De Beauvais à Sokodé : une histoire d’amitiés à la gestation d’un partenariat

En septembre 2017, l’évêque de Sokodé (Togo), Mgr Célestin-Marie Gaoua, était accueilli par l’évêque de Beauvais (Oise), Mgr Jacques Benoit-Gonnin. Si leurs vicaires généraux sont amis, les deux évêques devaient s’apprivoiser, se rencontrer afin d’établir une feuille de route à l’élaboration d’un futur partenariat.

Avant votre rencontre avec Monseigneur Célestin-Marie Gaoua, évêque de Sokodé, que connaissiez-vous du Togo ?

Peu de choses. Je savais que c’était un pays de l’Afrique de l’ouest, qu’il a eu des liens étroits avec la France. J’ai rencontré une fois ou l’autre des personnes qui en venait.

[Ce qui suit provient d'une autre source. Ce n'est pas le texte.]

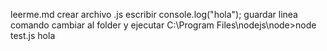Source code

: leerme.md
crear archivo .js
escribir
console.log("hola");
guardar
linea comando
cambiar al folder y ejecutar
C:\Program Files\nodejs\node>node test.js
hola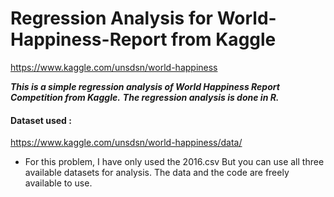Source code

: # Regression Analysis for World-Happiness-Report from Kaggle 
https://www.kaggle.com/unsdsn/world-happiness

***This is a simple regression analysis of World Happiness Report Competition from Kaggle.***
***The regression analysis is done in R.***

#### Dataset used :
https://www.kaggle.com/unsdsn/world-happiness/data/

* For this problem, I have only used the 2016.csv But you can use all three available datasets for analysis.
The data and the code are freely available to use.
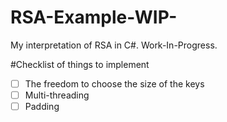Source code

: # RSA-Example-WIP-
My interpretation of RSA in C#. Work-In-Progress.

#Checklist of things to implement
- [ ] The freedom to choose the size of the keys
- [ ] Multi-threading
- [ ] Padding
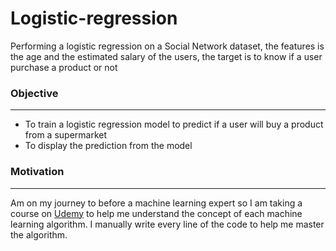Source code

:# Logistic-regression
Performing a logistic regression on a Social Network dataset, the features is the age and the estimated salary of the users, the target is to know if a user purchase a product or not 

### Objective 
---
+ To train a logistic regression model to predict if a user will buy a product from a supermarket 
+ To display the prediction from the model 

### Motivation
---
Am on my journey to before a machine learning expert so I am taking a course on [Udemy](https://www.udemy.com/machinelearning/) to help me understand the concept of each machine learning algorithm. I manually write every line of the code to help me master the algorithm.

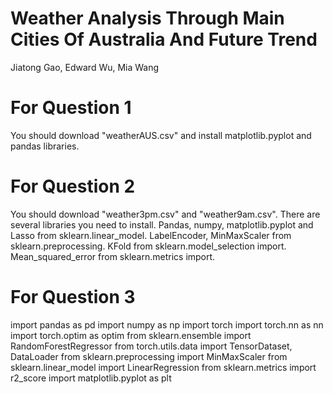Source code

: # Weather Analysis Through Main Cities Of Australia And Future Trend
Jiatong Gao, Edward Wu, Mia Wang
# For Question 1
You should download "weatherAUS.csv" and install matplotlib.pyplot and pandas libraries.
# For Question 2
You should download "weather3pm.csv" and "weather9am.csv". There are several libraries you need to install. Pandas, numpy, matplotlib.pyplot and Lasso from sklearn.linear_model. LabelEncoder, MinMaxScaler from sklearn.preprocessing.
KFold from sklearn.model_selection import.
Mean_squared_error from sklearn.metrics import.
# For Question 3
import pandas as pd
import numpy as np
import torch
import torch.nn as nn
import torch.optim as optim
from sklearn.ensemble import RandomForestRegressor
from torch.utils.data import TensorDataset, DataLoader
from sklearn.preprocessing import MinMaxScaler
from sklearn.linear_model import LinearRegression
from sklearn.metrics import r2_score
import matplotlib.pyplot as plt
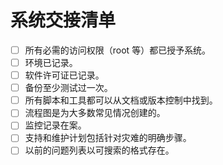 
# 系统交接清单

- [ ] 所有必需的访问权限（root 等）都已授予系统。
- [ ] 环境已记录。
- [ ] 软件许可证已记录。
- [ ] 备份至少测试过一次。
- [ ] 所有脚本和工具都可以从文档或版本控制中找到。
- [ ] 流程图是为大多数常见情况创建的。
- [ ] 监控记录在案。
- [ ] 支持和维护计划包括针对灾难的明确步骤。
- [ ] 以前的问题列表以可搜索的格式存在。
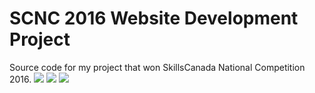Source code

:# SCNC 2016 Website Development Project
Source code for my project that won SkillsCanada National Competition 2016.
<img src="https://github.com/kiroshiime/skillscanada-national-2016/raw/master/スクリーンショット%202016-06-09%20午前0.46.44.png" />
<img src="https://raw.githubusercontent.com/kiroshiime/skillscanada-national-2016/master/スクリーンショット%202016-06-09%20午前0.47.20.png" />
<img src="https://raw.githubusercontent.com/kiroshiime/skillscanada-national-2016/master/スクリーンショット%202016-06-09%20午前0.48.13.png" />
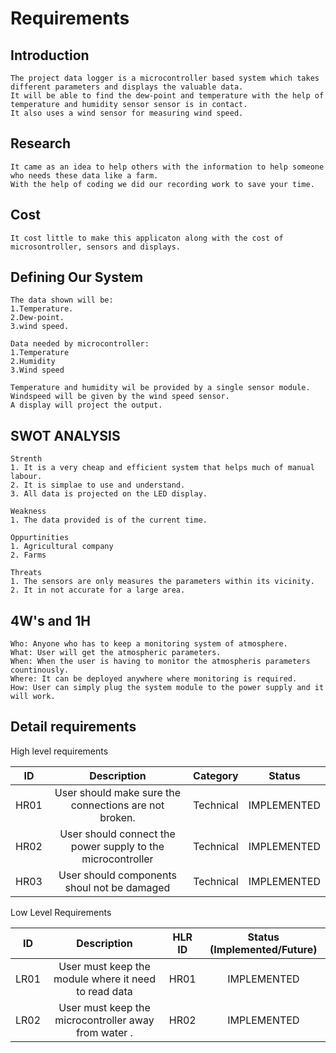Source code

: # Requirements
## Introduction
    The project data logger is a microcontroller based system which takes different parameters and displays the valuable data.
    It will be able to find the dew-point and temperature with the help of temperature and humidity sensor sensor is in contact. 
    It also uses a wind sensor for measuring wind speed.
    


## Research
    It came as an idea to help others with the information to help someone who needs these data like a farm.
    With the help of coding we did our recording work to save your time.
    
## Cost
    It cost little to make this applicaton along with the cost of microsontroller, sensors and displays.
    
## Defining Our System
    The data shown will be:
    1.Temperature.
    2.Dew-point.
    3.wind speed.
    
    Data needed by microcontroller:
    1.Temperature
    2.Humidity
    3.Wind speed
    
    Temperature and humidity wil be provided by a single sensor module. 
    Windspeed will be given by the wind speed sensor.
    A display will project the output.
    
## SWOT ANALYSIS
    Strenth
    1. It is a very cheap and efficient system that helps much of manual labour.
    2. It is simplae to use and understand.
    3. All data is projected on the LED display.
    
    Weakness
    1. The data provided is of the current time.
    
    Oppurtinities
    1. Agricultural company
    2. Farms
    
    Threats
    1. The sensors are only measures the parameters within its vicinity.
    2. It in not accurate for a large area.

## 4W's and 1H
    Who: Anyone who has to keep a monitoring system of atmosphere.
    What: User will get the atmospheric parameters.
    When: When the user is having to monitor the atmospheris parameters countinously.
    Where: It can be deployed anywhere where monitoring is required.
    How: User can simply plug the system module to the power supply and it will work.

## Detail requirements

High level requirements

|**ID**|**Description**|**Category**|**Status**|
| :-: | :-: | :-: | :-: |
|HR01|User should make sure the connections are not broken.|Technical|IMPLEMENTED|
|HR02|User should connect the power supply to the microcontroller |Technical|IMPLEMENTED|
|HR03|User should components shoul not be damaged|Technical|IMPLEMENTED|

Low Level Requirements

|**ID**|**Description**|**HLR ID**|**Status (Implemented/Future)**|
| :-: | :-: | :-: | :-: |
|LR01|User must keep the module where it need to read data|HR01|IMPLEMENTED|
|LR02|User must keep the microcontroller away from water .|HR02|IMPLEMENTED|

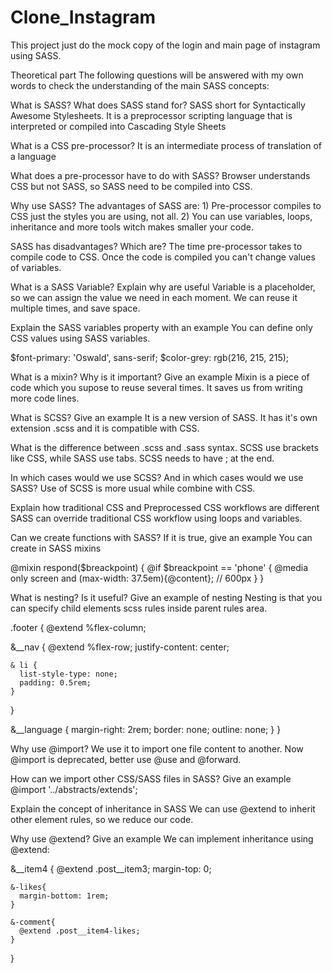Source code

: # Clone_Instagram

This project just do the mock copy of the login and main page of instagram using SASS.

Theoretical part
The following questions will be answered with my own words to check the understanding of the main SASS concepts:

What is SASS? What does SASS stand for?
SASS short for Syntactically Awesome Stylesheets. It is a preprocessor scripting language that is interpreted or compiled into Cascading Style Sheets

What is a CSS pre-processor?
It is an intermediate process of translation of a language

What does a pre-processor have to do with SASS?
Browser understands CSS but not SASS, so SASS need to be compiled into CSS.

Why use SASS?
The advantages of SASS are: 1) Pre-processor compiles to CSS just the styles you are using, not all. 2) You can use variables, loops, inheritance  and more tools witch makes smaller your code.

SASS has disadvantages? Which are?
The time pre-processor takes to compile code to CSS. Once the code is compiled you can't change values of variables.

What is a SASS Variable? Explain why are useful
Variable is a placeholder, so we can assign the value we need in each moment. We can reuse it multiple times, and save space.

Explain the SASS variables property with an example
You can define only  CSS values using SASS variables.

$font-primary: 'Oswald', sans-serif;
$color-grey: rgb(216, 215, 215);

What is a mixin? Why is it important? Give an example
Mixin is a piece of code which you supose to reuse several times. It saves us from writing more code lines.

What is SCSS? Give an example
It is a new version of SASS. It has it's own extension .scss and it is compatible with CSS.

What is the difference between .scss and .sass syntax.
SCSS use brackets like CSS, while SASS use tabs. SCSS needs to have ; at the end.

In which cases would we use SCSS? And in which cases would we use SASS?
Use of SCSS is more usual while combine with CSS.

Explain how traditional CSS and Preprocessed CSS workflows are different
SASS can override traditional CSS workflow using loops and variables.

Can we create functions with SASS? If it is true, give an example
You can create in SASS mixins

@mixin respond($breackpoint) {
  @if $breackpoint == 'phone' {
    @media only screen and  (max-width: 37.5em){@content}; // 600px
  }
}

What is nesting? Is it useful? Give an example of nesting
Nesting is that you can specify child elements scss rules inside parent rules area.

.footer {
  @extend %flex-column;

  &__nav {
    @extend %flex-row;
    justify-content: center;


    & li {
      list-style-type: none;
      padding: 0.5rem;
    }
  }

  &__language {
    margin-right: 2rem;
    border: none;
    outline: none;
  }
}

Why use @import?
We use it to import one file content to another. Now @import is deprecated, better use @use and @forward.

How can we import other CSS/SASS files in SASS? Give an example
@import '../abstracts/extends';

Explain the concept of inheritance in SASS
We can use @extend to inherit other element rules, so we reduce our code.

Why use @extend? Give an example
We can implement inheritance using @extend:

  &__item4 {
    @extend .post__item3;
    margin-top: 0;

    &-likes{
      margin-bottom: 1rem;
    }

    &-comment{
      @extend .post__item4-likes;
    }
  }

Ma connaissance de ce pays restait très limitée et très générale.

Quel fut votre réaction lorsque vous avez reçu la demande de partenariat de l’évêque de Sokodé ?

Elle m’a d’abord un peu surpris. Ensuite, quand j’en ai vu l’origine, elle m’a paru un peu moins surprenante, en tout cas elle m’a appelé à plus d’ouverture et de curiosités.

Le père Emmanuel Gosset, vicaire général du diocèse de Beauvais, a fait une coopération au Togo pendant son service militaire, avant de devenir prêtre. Ainsi, il connait depuis un certain nombre d’années l’actuel vicaire général du diocèse de Sokodé. Ils sont amis. Alors, je me suis dit je n’allais pas mettre cette demande à l’écart.

Pour le diocèse de Beauvais, des liens existent déjà : la venue de prêtres pendant l’été pour remplacer les prêtres de l’Oise en congés, la paroisse de Méru qui soutient un collège de Sokodé… Ces liens d’amitiés tissés aident-ils à aborder ce partenariat ?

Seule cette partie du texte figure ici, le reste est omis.